Rendered images with source text:
----------------------------------------

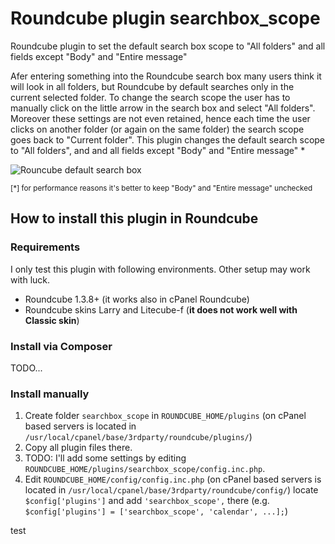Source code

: # Roundcube plugin searchbox_scope
Roundcube plugin to set the default search box scope to "All folders" and all fields except "Body" and "Entire message"

Afer entering something into the Roundcube search box many users think it will look in all folders, but Roundcube by default searches only in the current selected folder. To change the search scope the user has to manually click on the little arrow in the search box and select "All folders". Moreover these settings are not even retained, hence each time the user clicks on another folder (or again on the same folder) the search scope goes back to "Current folder".
This plugin changes the default search scope to "All folders", and and all fields except "Body" and "Entire message" *

![Rouncube default search box](https://i.imgur.com/pGto4Ha.jpg)

<sub>[*] for performance reasons it's better to keep "Body" and "Entire message" unchecked</sub>

## How to install this plugin in Roundcube

### Requirements

I only test this plugin with following environments. Other setup may work with luck.

- Roundcube 1.3.8+ (it works also in cPanel Roundcube)
- Roundcube skins Larry and Litecube-f (**it does not work well with Classic skin**)

### Install via Composer
TODO...

### Install manually
1. Create folder `searchbox_scope` in `ROUNDCUBE_HOME/plugins` (on cPanel based servers is located in `/usr/local/cpanel/base/3rdparty/roundcube/plugins/`)
2. Copy all plugin files there.
3. TODO: I'll add some settings by editing `ROUNDCUBE_HOME/plugins/searchbox_scope/config.inc.php`.
4. Edit `ROUNDCUBE_HOME/config/config.inc.php` (on cPanel based servers is located in `/usr/local/cpanel/base/3rdparty/roundcube/config/`) locate `$config['plugins']` and add `'searchbox_scope',` there (e.g. `$config['plugins'] = ['searchbox_scope', 'calendar', ...];`)


test
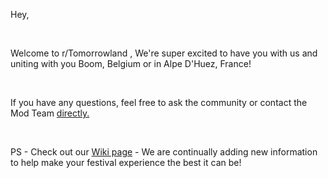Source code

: Hey,

&#x200B;

Welcome to r/Tomorrowland , We're super excited to have you with us and uniting with you Boom, Belgium or in Alpe D'Huez, France!

&#x200B;

If you have any questions, feel free to ask the community or contact the Mod Team [directly.](https://www.reddit.com/message/compose?to=/r/Tomorrowland)

&#x200B;

PS - Check out our [Wiki page](https://www.reddit.com/r/Tomorrowland/wiki/index) \- We are continually adding new information to help make your festival experience the best it can be!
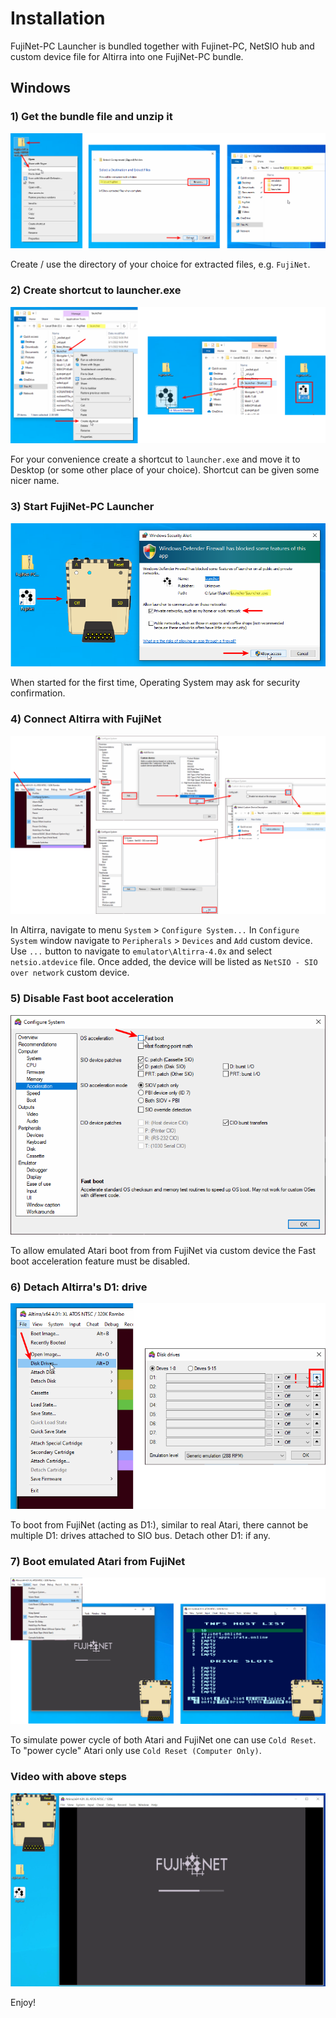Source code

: # Installation

FujiNet-PC Launcher is bundled together with Fujinet-PC, NetSIO hub and custom device file for Altirra into one FujiNet-PC bundle.

## Windows

### 1) Get the bundle file and unzip it

![1-unzip](img/1-unzip.png)

Create / use the directory of your choice for extracted files, e.g. `FujiNet`.

### 2) Create shortcut to launcher.exe

![2-shortcut](img/2-shortcut.png)

For your convenience create a shortcut to `launcher.exe` and move it to Desktop (or some other place of your choice). Shortcut can be given some nicer name.

### 3) Start FujiNet-PC Launcher

![3-start](img/3-start.png)

When started for the first time, Operating System may ask for security confirmation.

### 4) Connect Altirra with FujiNet

![4-atdevice](img/4-atdevice.png)

In Altirra, navigate to menu `System` > `Configure System...` In `Configure System` window navigate to `Peripherals` > `Devices` and `Add` custom device. Use `...` button to navigate to `emulator\Altirra-4.0x` and select `netsio.atdevice` file. Once added, the device will be listed as `NetSIO - SIO over network` custom device.

### 5) Disable Fast boot acceleration

![5-fast-boot](img/5-fast-boot.png)

To allow emulated Atari boot from from FujiNet via custom device the Fast boot acceleration feature must be disabled.

### 6) Detach Altirra's D1: drive

![6-disk-drives](img/6-disk-drives.png)

To boot from FujiNet (acting as D1:), similar to real Atari, there cannot be multiple D1: drives attached to SIO bus. Detach other D1: if any.

### 7) Boot emulated Atari from FujiNet

![7-boot](img/7-boot.png)

To simulate power cycle of both Atari and FujiNet one can use `Cold Reset`. To "power cycle" Atari only use `Cold Reset (Computer Only)`.

### Video with above steps

[![FujiNet-PC bundle](img/fujinet-pc-launcher.png)](https://youtu.be/7sAMfXyewjE "FujiNet-PC bundle")


Enjoy!
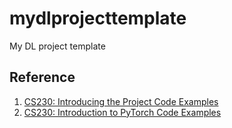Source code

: # mydlprojecttemplate
My DL project template





## Reference
1. [CS230: Introducing the Project Code Examples](https://cs230-stanford.github.io/project-code-examples.html)
2. [CS230: Introduction to PyTorch Code Examples](https://cs230-stanford.github.io/pytorch-getting-started.html)
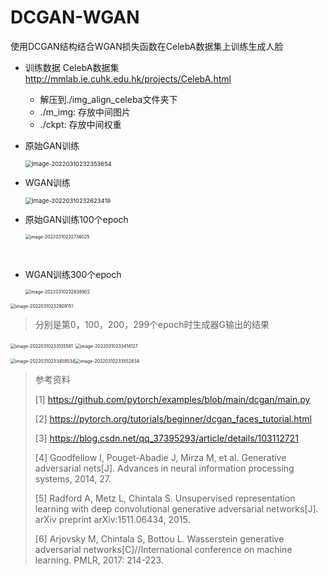 # DCGAN-WGAN
使用DCGAN结构结合WGAN损失函数在CelebA数据集上训练生成人脸

- 训练数据 CelebA数据集 http://mmlab.ie.cuhk.edu.hk/projects/CelebA.html
  - 解压到./img_align_celeba文件夹下
  - ./m_img: 存放中间图片
  - ./ckpt: 存放中间权重

- 原始GAN训练

  <img src="./image/01.png" alt="image-20220310232353654" style="zoom:67%;" />

- WGAN训练

  <img src="./image/02.png" alt="image-20220310232623419" style="zoom:67%;" />



- 原始GAN训练100个epoch

  <img src="./image/03.png" alt="image-20220310232736025" style="zoom:50%;" />

​	

- WGAN训练300个epoch

  <img src="./image/04.png" alt="image-20220310232838902" style="zoom: 50%;" />

<img src="./image/05.png" alt="image-20220310232909151" style="zoom:50%;" />

> 分别是第0，100，200，299个epoch时生成器G输出的结果

<img src="./image/06.png" alt="image-20220310233135581" style="zoom: 50%;" /> <img src="./image/07.png" alt="image-20220310233414127" style="zoom: 50%;" />

<img src="./image/08.png" alt="image-20220310233458534" style="zoom: 50%;" /><img src="./image/09.png" alt="image-20220310233552834" style="zoom: 50%;" />



>参考资料
>
>[1] https://github.com/pytorch/examples/blob/main/dcgan/main.py
>
>[2] https://pytorch.org/tutorials/beginner/dcgan_faces_tutorial.html
>
>[3] https://blog.csdn.net/qq_37395293/article/details/103112721
>
>[4] Goodfellow I, Pouget-Abadie J, Mirza M, et al. Generative adversarial nets[J]. Advances in neural information processing systems, 2014, 27.
>
>[5] Radford A, Metz L, Chintala S. Unsupervised representation learning with deep convolutional generative adversarial networks[J]. arXiv preprint arXiv:1511.06434, 2015.
>
>[6] Arjovsky M, Chintala S, Bottou L. Wasserstein generative adversarial networks[C]//International conference on machine learning. PMLR, 2017: 214-223.
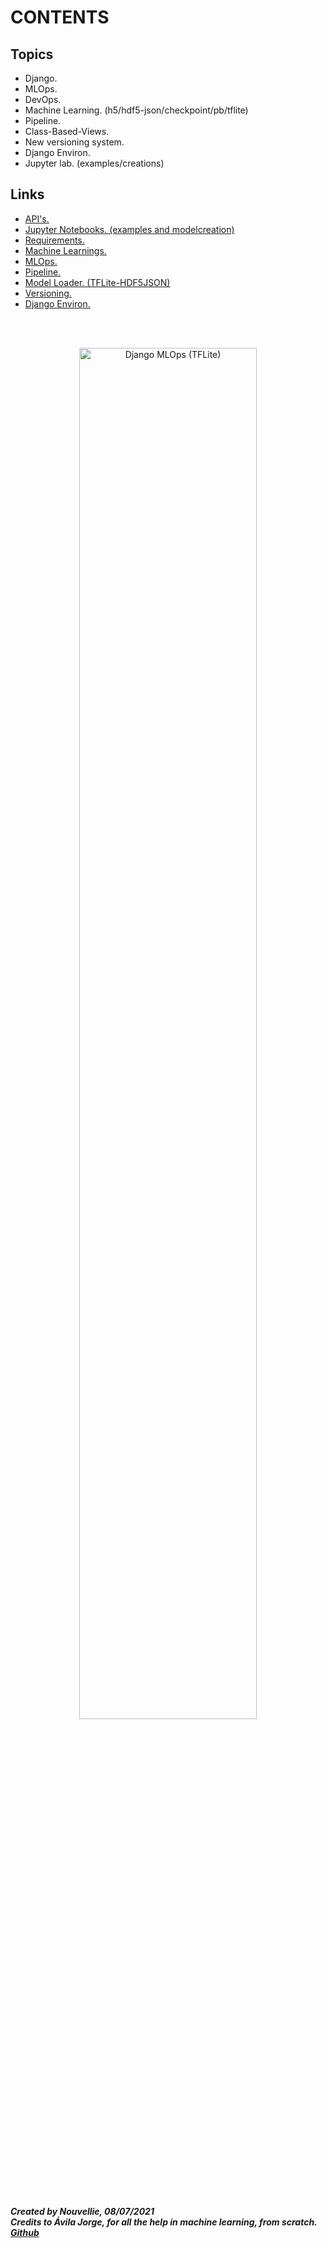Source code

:# CONTENTS
## Topics

- Django.
- MLOps.
- DevOps.
- Machine Learning. (h5/hdf5-json/checkpoint/pb/tflite)
- Pipeline.
- Class-Based-Views.
- New versioning system.
- Django Environ.
- Jupyter lab. (examples/creations)

## Links

- [API's.](https://github.com/Nouvellie/django-tflite/blob/main/apps/mlops/views.py)
- [Jupyter Notebooks. (examples and modelcreation)](https://github.com/Nouvellie/django-tflite/tree/main/media/jupyter)
- [Requirements.](https://github.com/Nouvellie/django-tflite/blob/main/requirements/pip.md)
- [Machine Learnings.](https://github.com/Nouvellie/django-tflite/tree/main/media/ml-models)
- [MLOps.](https://github.com/Nouvellie/django-tflite/tree/main/apps/mlops/utils)
- [Pipeline.](https://github.com/Nouvellie/django-tflite/blob/main/apps/mlops/utils/pipeline.py)
- [Model Loader. (TFLite-HDF5JSON)](https://github.com/Nouvellie/django-tflite/blob/main/apps/mlops/utils/model_loader.py)
- [Versioning.](https://github.com/Nouvellie/django-tflite/blob/main/main/version.py)
- [Django Environ.](https://github.com/Nouvellie/django-tflite/blob/main/main/.env)

<br><br><p align="center">
  <img width="75%" height="75%" src="https://github.com/Nouvellie/django-tflite/blob/main/media/assets/django.svg" alt="Django MLOps (TFLite)">
</p>

<br><br>
***Created by Nouvellie, 08/07/2021***<br>
***Credits to Ávila Jorge, for all the help in machine learning, from scratch. [Github](https://github.com/jorgeavilacartes)***<br>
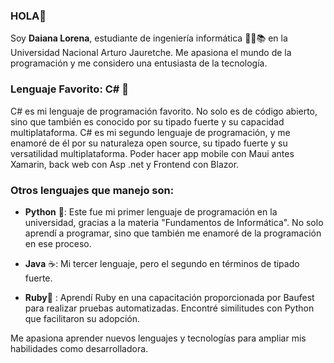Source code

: ### HOLA👋
<!-- Comentario -->
Soy **Daiana Lorena**, estudiante de ingeniería informática 👩‍🎓📚 en la Universidad Nacional Arturo Jauretche. Me apasiona el mundo de la programación y me considero una entusiasta de la tecnología.

### Lenguaje Favorito: C# 🚀
C# es mi lenguaje de programación favorito. No solo es de código abierto, sino que también es conocido por su tipado fuerte y su capacidad multiplataforma. 
C# es mi segundo lenguaje de programación, y me enamoré de él por su naturaleza open source, su tipado fuerte y su versatilidad multiplataforma.
Poder hacer app mobile con Maui antes Xamarin, back web con Asp .net y Frontend con Blazor.

### Otros lenguajes que manejo son:
* **Python** 🐍: Este fue mi primer lenguaje de programación en la universidad, gracias a la materia "Fundamentos de Informática". No solo aprendí a programar, sino que también me enamoré de la programación en ese proceso.

* **Java** ☕: Mi tercer lenguaje, pero el segundo en términos de tipado fuerte. 
* **Ruby**💎 : Aprendí Ruby en una capacitación proporcionada por Baufest para realizar pruebas automatizadas. Encontré similitudes con Python que facilitaron su adopción.

Me apasiona aprender nuevos lenguajes y tecnologías para ampliar mis habilidades como desarrolladora.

----------------------------------------

| What you will do |
Above are the records. Copy only the lines from the one with "PMLR, 2017: 214-223." through the one with "<!-- Comentario -->", exactly, with no pictures.

| Solution for this problem |
>[6] Arjovsky M, Chintala S, Bottou L. Wasserstein generative adversarial networks[C]//International conference on machine learning. PMLR, 2017: 214-223.
Source code

:# CONTENTS
## Topics

- Django.
- MLOps.
- DevOps.
- Machine Learning. (h5/hdf5-json/checkpoint/pb/tflite)
- Pipeline.
- Class-Based-Views.
- New versioning system.
- Django Environ.
- Jupyter lab. (examples/creations)

## Links

- [API's.](https://github.com/Nouvellie/django-tflite/blob/main/apps/mlops/views.py)
- [Jupyter Notebooks. (examples and modelcreation)](https://github.com/Nouvellie/django-tflite/tree/main/media/jupyter)
- [Requirements.](https://github.com/Nouvellie/django-tflite/blob/main/requirements/pip.md)
- [Machine Learnings.](https://github.com/Nouvellie/django-tflite/tree/main/media/ml-models)
- [MLOps.](https://github.com/Nouvellie/django-tflite/tree/main/apps/mlops/utils)
- [Pipeline.](https://github.com/Nouvellie/django-tflite/blob/main/apps/mlops/utils/pipeline.py)
- [Model Loader. (TFLite-HDF5JSON)](https://github.com/Nouvellie/django-tflite/blob/main/apps/mlops/utils/model_loader.py)
- [Versioning.](https://github.com/Nouvellie/django-tflite/blob/main/main/version.py)
- [Django Environ.](https://github.com/Nouvellie/django-tflite/blob/main/main/.env)

<br><br><p align="center">
  <img width="75%" height="75%" src="https://github.com/Nouvellie/django-tflite/blob/main/media/assets/django.svg" alt="Django MLOps (TFLite)">
</p>

<br><br>
***Created by Nouvellie, 08/07/2021***<br>
***Credits to Ávila Jorge, for all the help in machine learning, from scratch. [Github](https://github.com/jorgeavilacartes)***<br>
Source code

: ### HOLA👋
<!-- Comentario -->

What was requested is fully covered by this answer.